Happy New Year. It’s a beautiful day. I hope that bodes well for the coming year. Were my mom on this earth she would tell me to get out and take a walk. But I was in Central Park until one Am last night, so she might have excused me on those grounds.
We walked passed Tavern on The Green. Last year there had been ice sculptures and everybody was allowed into the grounds. This year it was balmy and Benny E King was singing outside in the courtyard of the restaurant. Remember him from early childhood “There is a rose in Spanish Harlem.” and other great ’50’s song.
At the band-shell there was a DJ who basically played techno music when he wasn’t playing Frank’s version of “New York, New York.” There was hot chocolate, tea, coffee, a mini-marathon, and the night reminded me of everything that’s good about New York. The crowds were further downtown. We had our own fireworks in the park.
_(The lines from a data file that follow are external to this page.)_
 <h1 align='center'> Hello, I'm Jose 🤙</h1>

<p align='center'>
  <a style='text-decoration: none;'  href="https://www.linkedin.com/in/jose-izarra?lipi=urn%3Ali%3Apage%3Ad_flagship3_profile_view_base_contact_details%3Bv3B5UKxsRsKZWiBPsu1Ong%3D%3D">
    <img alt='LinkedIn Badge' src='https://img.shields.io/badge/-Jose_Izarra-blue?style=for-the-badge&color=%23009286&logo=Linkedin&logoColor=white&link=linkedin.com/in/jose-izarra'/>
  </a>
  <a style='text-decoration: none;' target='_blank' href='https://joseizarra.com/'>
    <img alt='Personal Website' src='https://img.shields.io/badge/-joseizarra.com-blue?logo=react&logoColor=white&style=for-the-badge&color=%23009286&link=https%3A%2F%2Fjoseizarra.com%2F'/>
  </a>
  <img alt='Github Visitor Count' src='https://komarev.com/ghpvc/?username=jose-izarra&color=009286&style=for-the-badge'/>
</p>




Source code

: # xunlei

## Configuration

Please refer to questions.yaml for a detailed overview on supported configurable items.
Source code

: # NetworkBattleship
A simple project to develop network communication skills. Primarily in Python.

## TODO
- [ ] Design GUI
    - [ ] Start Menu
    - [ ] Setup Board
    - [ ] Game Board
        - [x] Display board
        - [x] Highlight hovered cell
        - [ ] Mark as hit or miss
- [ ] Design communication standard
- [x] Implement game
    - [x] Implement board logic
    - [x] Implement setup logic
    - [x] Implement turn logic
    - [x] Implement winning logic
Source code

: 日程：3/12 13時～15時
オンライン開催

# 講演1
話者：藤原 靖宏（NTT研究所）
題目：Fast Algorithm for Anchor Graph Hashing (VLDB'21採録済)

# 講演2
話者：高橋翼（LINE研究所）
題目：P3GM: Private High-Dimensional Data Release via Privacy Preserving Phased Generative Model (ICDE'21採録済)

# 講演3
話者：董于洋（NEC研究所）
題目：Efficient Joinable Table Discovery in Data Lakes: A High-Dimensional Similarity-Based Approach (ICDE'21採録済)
I’m the dodo who asked Lucia and Little Luce what time the fireworks would be. Glad I could be of some amusement value.
I had a bottle of Moet left over from the election. It was the bottle of champagne we were going to celebrate with. (Not the double L’s; it was a school night and Lucia usually stays home when Little Luce has to go to school the next day.)
When I was growing up my parents would go out every New Years to a fancy dress party or costume party. My parents went out every Saturday and I assumed that I would when I grew up.
Well I got married without ever having been on a real date and we had known each other for four years so I don’t know why I thought I would live a sophisticated life.
Okay, we had gone out on about five real dates, but even back in the late ’60’s early ’70’s we traveled in packs. Our idea of a big evening was sitting around looking at each other; our idea of a really big evening was sneaking into the Fillmore East before the main act. (I know that we girls passed for groupies; but I’m not sure what the boys passed for, probably roadies–I mean rock stars, of course.) Or going with a minimum of 20 people to Hong Fat in Chinatown at two AM and running into 40 more people we knew.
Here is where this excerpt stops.